- Church: Catholic Church
- Diocese: Apostolic Vicariate of Zanzibar
- In office: 1 September 1913 – 8 March 1930
- Predecessor: Emil August Allgeyer [de]
- Successor: John William Heffernan
- Other post: Titular Bishop of Carrhae (1913-1943)

Orders
- Ordination: 1 November 1885 by François-Marie Duboin [fr]
- Consecration: 28 October 1913 by Patrick O'Donnell

Personal details
- Born: 29 October 1858 Dublin, County Dublin, United Kingdom of Great Britain and Ireland
- Died: 27 February 1943 (aged 84)

= John Gerald Neville =

Catholic bishop

John Gerald Neville, DD, C.S.Sp. (29 October 1858 – 27 February 1943), was an Irish-born priest, a member of the Holy Ghost Fathers, who served in Africa.

== Life ==
Born in Dublin in 1858, he was educated at Blackrock College, Dublin and in France where he was ordained a priest in the Missions’ Seminary, Chapel, Chevilly, in 1885. He worked at Blackrock College until 1903.

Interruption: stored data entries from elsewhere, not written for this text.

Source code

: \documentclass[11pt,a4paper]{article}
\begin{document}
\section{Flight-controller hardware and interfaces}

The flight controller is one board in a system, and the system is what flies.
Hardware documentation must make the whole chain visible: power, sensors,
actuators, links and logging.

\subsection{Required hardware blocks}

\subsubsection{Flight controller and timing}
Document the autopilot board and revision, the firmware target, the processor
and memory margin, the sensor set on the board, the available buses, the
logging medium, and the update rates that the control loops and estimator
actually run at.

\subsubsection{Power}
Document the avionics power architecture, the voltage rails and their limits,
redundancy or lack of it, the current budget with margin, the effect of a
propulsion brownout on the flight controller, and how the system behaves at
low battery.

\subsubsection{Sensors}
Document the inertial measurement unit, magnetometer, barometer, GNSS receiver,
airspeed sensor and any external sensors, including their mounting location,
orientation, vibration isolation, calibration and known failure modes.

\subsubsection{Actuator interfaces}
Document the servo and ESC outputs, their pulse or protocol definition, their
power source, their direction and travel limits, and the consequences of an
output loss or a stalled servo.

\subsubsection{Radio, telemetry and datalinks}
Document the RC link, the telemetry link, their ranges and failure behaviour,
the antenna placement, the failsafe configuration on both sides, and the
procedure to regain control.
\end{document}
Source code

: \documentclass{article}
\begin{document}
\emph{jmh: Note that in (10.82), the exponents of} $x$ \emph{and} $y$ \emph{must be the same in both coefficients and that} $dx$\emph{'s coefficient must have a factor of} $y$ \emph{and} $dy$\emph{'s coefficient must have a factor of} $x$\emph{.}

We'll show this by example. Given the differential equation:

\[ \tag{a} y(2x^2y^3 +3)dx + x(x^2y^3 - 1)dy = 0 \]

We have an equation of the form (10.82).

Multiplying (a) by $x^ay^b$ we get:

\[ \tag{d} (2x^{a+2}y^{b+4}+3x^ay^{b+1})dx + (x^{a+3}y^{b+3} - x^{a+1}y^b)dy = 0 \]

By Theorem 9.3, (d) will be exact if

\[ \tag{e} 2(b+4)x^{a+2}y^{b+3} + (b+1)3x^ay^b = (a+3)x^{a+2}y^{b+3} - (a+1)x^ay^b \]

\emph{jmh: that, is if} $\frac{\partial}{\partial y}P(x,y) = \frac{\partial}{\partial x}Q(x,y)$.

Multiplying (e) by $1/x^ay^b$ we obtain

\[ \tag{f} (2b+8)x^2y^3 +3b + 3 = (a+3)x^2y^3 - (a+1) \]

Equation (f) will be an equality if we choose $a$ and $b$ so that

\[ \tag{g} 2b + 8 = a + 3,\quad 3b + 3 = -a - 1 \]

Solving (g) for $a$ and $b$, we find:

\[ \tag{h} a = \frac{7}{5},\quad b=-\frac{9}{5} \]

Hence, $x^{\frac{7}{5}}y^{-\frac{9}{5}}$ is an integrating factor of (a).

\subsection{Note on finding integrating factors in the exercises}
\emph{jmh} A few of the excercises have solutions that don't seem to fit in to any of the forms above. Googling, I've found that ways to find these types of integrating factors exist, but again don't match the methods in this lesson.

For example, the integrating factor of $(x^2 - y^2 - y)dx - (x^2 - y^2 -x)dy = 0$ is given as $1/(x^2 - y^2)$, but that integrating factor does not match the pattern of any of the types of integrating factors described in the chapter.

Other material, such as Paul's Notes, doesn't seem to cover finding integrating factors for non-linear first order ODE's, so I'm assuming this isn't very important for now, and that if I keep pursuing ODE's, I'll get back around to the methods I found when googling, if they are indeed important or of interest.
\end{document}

In 1913, Neville was ordained Titular Bishop of Carrhae in Blackrock College's chapel, the first such ordination in the college.
Bishop Neville was also appointed Apostolic Vicar of Zanzibar, (then administered from Kenya), from 1913 until 1931 when aged 72 he resigned but remained Apostolic administrator until 1943 when he died. He was succeeded in 1932 as Vicar Apostolic by another Irishman, John William Heffernan.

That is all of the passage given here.